%%
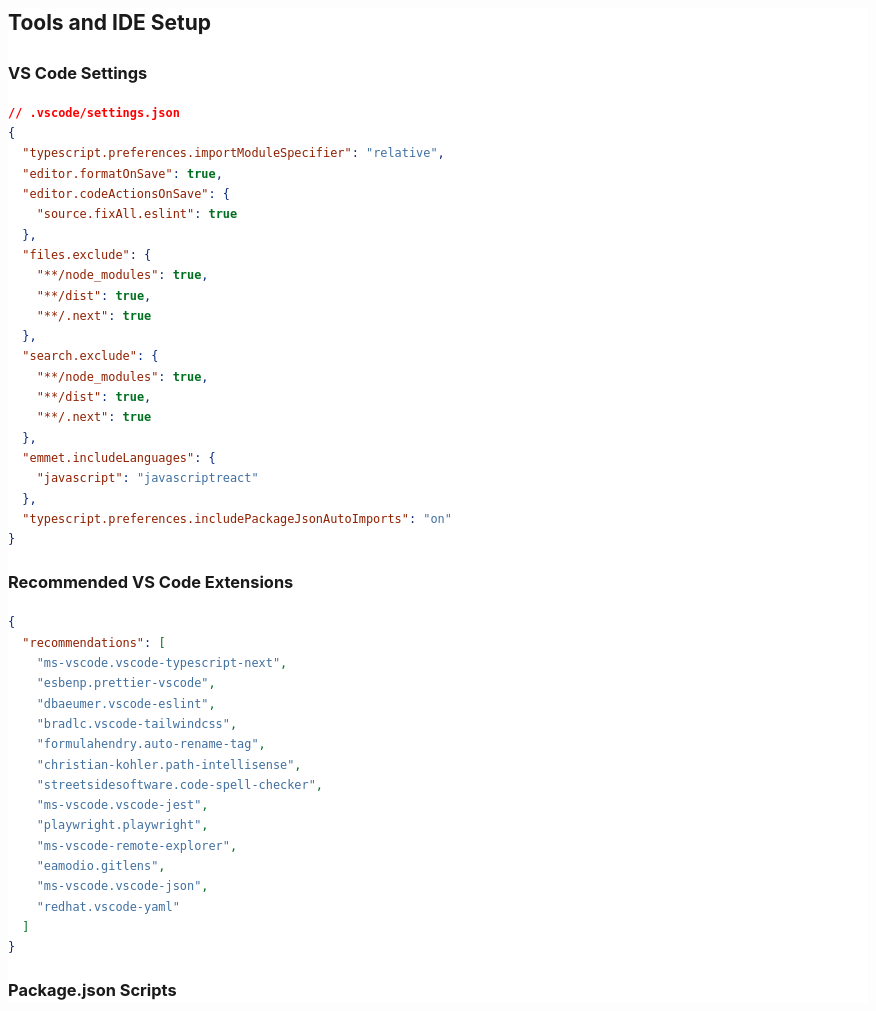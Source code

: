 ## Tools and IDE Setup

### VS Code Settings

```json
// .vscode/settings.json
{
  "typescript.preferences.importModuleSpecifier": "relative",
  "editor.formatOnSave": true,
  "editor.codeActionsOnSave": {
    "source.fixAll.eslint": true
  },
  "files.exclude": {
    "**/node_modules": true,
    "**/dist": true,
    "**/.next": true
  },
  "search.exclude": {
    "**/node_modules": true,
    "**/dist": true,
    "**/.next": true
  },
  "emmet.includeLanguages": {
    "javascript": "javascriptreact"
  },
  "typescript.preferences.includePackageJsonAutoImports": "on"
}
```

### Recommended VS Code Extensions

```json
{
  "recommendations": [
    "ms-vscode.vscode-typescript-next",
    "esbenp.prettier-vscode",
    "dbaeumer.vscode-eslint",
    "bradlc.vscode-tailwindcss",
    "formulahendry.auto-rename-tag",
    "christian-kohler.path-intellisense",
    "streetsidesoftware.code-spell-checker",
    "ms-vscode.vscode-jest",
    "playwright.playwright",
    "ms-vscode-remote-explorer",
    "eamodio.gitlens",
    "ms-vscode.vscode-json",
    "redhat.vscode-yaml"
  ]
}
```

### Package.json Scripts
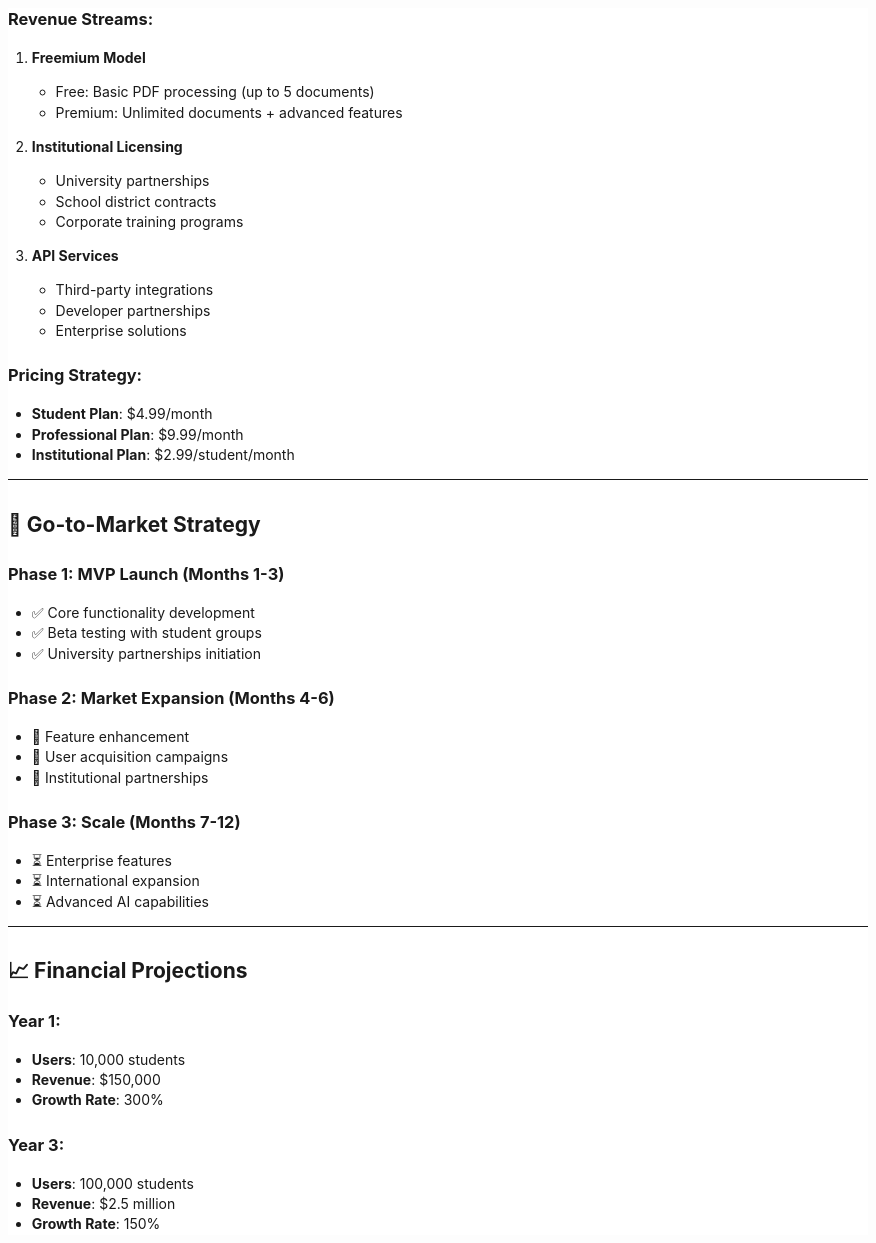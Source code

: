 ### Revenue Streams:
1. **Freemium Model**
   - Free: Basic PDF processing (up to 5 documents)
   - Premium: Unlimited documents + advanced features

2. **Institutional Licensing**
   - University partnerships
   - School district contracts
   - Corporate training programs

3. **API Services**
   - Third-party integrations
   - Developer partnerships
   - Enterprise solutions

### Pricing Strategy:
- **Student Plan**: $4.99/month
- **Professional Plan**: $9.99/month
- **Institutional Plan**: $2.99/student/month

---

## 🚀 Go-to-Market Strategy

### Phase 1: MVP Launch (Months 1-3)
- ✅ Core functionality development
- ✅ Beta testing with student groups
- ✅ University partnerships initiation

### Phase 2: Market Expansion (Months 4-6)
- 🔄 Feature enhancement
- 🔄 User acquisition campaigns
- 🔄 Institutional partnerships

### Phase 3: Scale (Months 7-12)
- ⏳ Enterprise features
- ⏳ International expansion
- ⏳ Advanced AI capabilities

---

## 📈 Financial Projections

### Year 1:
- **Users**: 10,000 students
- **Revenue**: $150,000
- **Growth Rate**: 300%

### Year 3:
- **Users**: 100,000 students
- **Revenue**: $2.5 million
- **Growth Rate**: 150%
%%
%%
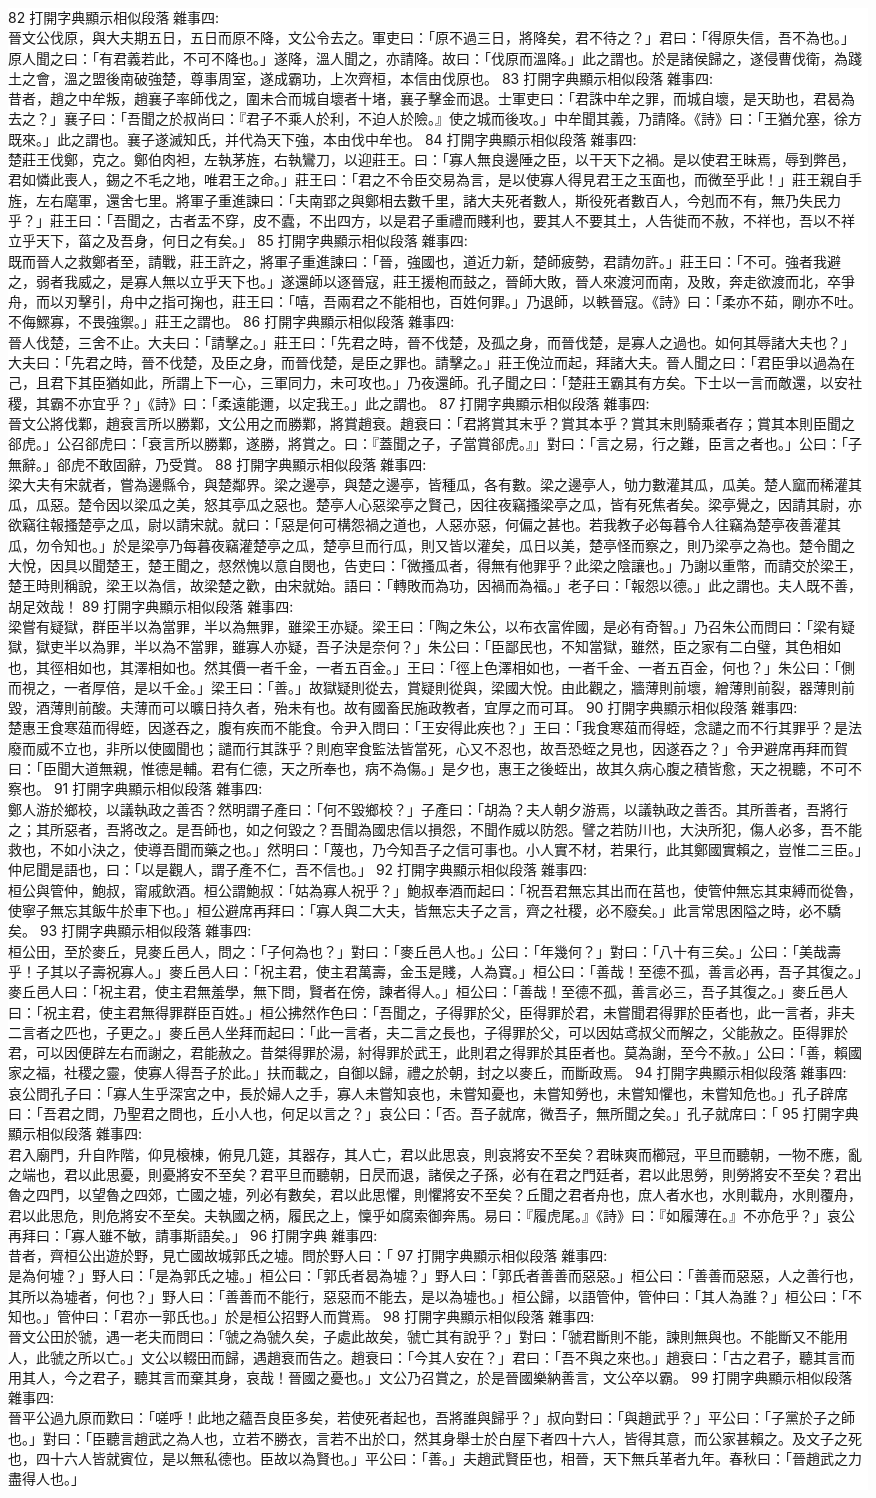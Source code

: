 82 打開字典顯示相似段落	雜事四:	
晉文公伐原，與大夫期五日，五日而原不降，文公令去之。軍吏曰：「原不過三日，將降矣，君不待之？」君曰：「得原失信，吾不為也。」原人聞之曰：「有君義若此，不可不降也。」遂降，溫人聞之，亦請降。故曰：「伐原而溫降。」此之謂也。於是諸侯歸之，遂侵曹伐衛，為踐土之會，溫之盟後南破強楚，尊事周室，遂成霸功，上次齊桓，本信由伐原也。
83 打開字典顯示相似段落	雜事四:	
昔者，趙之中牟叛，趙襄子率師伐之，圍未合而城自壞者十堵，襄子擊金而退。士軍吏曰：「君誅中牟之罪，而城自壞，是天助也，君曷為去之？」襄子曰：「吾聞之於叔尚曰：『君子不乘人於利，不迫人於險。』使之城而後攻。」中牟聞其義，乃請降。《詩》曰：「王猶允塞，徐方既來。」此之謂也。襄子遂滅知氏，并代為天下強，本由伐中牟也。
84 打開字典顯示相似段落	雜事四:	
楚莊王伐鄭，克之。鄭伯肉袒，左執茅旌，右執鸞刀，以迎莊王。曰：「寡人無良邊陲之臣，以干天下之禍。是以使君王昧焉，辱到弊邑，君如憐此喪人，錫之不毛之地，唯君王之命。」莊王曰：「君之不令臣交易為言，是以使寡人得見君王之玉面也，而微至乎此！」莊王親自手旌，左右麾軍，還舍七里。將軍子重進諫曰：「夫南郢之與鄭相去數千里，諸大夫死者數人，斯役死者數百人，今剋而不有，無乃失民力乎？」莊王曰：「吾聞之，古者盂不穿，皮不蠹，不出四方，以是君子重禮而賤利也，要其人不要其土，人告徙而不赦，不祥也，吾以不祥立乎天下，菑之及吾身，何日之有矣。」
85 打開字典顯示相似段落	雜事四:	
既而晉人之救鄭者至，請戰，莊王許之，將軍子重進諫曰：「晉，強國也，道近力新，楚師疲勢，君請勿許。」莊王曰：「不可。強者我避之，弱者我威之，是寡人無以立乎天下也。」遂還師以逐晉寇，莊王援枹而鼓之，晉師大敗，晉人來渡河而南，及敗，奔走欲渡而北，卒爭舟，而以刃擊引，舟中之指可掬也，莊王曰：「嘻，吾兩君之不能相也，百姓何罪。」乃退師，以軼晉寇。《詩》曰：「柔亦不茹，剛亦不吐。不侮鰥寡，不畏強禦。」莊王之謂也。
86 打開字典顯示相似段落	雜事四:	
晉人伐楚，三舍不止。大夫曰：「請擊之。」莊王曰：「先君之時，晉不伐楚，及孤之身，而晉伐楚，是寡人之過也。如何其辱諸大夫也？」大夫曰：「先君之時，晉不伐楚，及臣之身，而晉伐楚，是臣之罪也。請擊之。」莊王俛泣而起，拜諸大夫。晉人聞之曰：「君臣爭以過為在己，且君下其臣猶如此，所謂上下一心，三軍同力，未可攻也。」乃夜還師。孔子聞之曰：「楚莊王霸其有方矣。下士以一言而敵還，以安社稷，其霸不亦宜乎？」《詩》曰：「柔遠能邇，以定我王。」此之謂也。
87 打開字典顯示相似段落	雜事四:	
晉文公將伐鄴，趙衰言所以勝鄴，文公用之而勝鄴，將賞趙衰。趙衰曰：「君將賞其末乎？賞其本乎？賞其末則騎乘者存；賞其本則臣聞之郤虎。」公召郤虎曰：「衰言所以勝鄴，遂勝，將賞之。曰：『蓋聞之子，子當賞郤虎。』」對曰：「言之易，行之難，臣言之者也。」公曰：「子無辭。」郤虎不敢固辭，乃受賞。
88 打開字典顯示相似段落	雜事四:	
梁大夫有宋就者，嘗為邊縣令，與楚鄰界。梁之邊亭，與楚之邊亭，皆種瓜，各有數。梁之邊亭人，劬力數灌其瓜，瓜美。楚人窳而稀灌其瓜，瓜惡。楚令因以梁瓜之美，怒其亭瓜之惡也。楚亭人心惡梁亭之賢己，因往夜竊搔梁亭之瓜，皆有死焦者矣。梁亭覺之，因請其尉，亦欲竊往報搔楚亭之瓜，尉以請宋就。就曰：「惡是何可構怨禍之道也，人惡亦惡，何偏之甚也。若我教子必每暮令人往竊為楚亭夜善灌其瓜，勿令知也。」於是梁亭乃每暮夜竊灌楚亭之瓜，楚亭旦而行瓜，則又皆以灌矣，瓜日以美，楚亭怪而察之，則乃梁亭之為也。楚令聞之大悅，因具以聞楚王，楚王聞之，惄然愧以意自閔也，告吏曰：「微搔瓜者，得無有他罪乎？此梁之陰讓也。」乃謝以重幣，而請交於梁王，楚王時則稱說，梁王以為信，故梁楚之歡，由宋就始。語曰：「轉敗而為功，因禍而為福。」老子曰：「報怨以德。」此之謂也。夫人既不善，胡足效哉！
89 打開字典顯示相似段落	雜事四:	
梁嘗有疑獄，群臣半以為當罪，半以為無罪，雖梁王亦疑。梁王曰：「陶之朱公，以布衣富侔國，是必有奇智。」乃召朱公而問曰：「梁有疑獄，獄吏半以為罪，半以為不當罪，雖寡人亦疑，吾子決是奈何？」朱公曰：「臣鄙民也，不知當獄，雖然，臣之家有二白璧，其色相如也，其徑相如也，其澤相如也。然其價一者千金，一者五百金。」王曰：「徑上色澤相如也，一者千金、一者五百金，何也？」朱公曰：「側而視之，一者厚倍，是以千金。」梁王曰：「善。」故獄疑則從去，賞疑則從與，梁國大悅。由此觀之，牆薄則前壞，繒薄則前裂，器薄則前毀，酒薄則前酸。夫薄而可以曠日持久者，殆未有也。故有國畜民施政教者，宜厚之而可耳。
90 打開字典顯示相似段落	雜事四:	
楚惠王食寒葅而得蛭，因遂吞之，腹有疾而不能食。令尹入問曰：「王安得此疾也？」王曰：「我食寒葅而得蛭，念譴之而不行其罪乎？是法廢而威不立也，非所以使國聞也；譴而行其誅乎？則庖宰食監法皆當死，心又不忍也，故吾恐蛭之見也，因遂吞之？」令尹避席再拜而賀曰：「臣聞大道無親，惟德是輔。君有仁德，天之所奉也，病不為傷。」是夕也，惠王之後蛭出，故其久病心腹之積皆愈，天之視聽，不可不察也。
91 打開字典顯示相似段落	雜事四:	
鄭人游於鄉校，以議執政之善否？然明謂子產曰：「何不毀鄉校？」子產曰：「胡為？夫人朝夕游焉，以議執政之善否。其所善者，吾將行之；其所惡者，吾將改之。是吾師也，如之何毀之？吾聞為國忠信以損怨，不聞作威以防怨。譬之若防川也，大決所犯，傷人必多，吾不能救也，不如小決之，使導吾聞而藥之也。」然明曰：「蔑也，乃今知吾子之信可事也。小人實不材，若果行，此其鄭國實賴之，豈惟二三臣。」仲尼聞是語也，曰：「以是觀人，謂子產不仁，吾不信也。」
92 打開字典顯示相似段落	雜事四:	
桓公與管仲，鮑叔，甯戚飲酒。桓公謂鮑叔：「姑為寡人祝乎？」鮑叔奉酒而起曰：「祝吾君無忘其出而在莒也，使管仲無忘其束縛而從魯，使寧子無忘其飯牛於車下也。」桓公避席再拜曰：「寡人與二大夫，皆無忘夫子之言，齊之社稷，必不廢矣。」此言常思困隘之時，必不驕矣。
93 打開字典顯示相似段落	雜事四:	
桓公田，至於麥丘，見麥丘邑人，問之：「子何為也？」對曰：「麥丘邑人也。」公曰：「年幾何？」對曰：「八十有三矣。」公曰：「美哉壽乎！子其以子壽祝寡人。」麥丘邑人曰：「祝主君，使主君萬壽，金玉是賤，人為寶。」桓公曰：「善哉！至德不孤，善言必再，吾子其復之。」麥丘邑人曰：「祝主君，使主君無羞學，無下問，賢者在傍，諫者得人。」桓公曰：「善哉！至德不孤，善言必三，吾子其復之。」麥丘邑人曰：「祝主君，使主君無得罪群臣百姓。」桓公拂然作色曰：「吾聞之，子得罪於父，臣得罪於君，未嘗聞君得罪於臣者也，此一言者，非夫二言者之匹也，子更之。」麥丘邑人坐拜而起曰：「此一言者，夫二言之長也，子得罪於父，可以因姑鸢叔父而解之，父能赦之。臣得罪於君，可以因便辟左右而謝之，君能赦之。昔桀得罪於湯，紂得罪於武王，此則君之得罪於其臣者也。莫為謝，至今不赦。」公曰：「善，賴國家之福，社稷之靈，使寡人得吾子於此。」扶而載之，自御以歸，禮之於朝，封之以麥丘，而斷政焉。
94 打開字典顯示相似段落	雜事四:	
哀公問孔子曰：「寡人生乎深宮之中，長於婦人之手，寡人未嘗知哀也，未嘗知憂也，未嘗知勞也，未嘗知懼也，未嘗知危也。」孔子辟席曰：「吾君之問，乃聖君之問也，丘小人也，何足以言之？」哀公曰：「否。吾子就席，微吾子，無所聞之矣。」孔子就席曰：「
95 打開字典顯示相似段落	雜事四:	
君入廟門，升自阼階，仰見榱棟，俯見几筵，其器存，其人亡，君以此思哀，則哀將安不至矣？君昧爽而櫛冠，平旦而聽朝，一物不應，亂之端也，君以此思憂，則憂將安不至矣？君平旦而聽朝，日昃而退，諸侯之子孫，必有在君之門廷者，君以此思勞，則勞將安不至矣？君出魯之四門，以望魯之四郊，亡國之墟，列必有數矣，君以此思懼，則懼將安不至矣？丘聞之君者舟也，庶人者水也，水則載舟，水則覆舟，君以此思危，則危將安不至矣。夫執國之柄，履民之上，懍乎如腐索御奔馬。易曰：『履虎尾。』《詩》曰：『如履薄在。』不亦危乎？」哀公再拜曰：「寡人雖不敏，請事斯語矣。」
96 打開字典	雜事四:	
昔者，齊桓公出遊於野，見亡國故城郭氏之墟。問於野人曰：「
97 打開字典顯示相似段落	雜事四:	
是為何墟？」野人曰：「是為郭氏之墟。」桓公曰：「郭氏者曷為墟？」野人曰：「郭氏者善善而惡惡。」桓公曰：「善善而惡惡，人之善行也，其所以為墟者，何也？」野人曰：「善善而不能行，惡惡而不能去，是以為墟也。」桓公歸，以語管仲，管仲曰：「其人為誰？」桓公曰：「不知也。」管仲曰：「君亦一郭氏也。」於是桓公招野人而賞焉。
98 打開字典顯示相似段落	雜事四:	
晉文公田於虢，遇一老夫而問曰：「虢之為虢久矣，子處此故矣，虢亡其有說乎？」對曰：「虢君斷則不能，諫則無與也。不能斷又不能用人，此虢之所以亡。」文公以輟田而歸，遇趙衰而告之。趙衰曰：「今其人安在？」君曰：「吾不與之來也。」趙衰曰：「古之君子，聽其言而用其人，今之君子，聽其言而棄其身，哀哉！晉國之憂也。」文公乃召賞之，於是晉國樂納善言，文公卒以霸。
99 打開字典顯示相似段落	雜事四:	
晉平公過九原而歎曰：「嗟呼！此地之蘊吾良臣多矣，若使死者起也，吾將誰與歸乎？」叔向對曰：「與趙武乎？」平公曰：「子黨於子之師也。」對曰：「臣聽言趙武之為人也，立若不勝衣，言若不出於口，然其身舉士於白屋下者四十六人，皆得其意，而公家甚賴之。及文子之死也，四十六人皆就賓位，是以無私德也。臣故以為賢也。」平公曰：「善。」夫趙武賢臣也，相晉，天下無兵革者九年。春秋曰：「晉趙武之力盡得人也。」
%%
%%
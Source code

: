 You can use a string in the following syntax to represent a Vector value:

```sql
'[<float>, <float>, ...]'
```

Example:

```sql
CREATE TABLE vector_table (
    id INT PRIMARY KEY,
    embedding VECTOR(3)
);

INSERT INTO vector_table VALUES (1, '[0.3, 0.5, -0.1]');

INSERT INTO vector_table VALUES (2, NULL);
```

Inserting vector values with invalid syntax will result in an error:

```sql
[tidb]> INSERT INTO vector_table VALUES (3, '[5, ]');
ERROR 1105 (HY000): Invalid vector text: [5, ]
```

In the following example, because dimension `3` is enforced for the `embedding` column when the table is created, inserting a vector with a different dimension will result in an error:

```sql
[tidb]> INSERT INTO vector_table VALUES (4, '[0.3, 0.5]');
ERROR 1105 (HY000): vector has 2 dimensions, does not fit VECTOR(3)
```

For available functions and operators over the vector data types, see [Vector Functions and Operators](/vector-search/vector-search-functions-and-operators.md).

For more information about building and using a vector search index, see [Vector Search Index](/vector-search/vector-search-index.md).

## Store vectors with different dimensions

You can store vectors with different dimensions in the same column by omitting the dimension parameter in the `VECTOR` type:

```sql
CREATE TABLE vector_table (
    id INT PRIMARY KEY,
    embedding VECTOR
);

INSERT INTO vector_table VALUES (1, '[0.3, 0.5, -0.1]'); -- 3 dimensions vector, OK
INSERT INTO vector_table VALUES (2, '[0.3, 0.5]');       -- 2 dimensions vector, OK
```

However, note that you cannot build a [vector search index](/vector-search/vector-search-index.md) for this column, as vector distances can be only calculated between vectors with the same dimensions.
%%
EXERCISE AIM →
What lines in the material mention "partnerships"? Copy every one of them.

ANSWER BELOW →
   - University partnerships
   - Developer partnerships
- ✅ University partnerships initiation
- 🔄 Institutional partnerships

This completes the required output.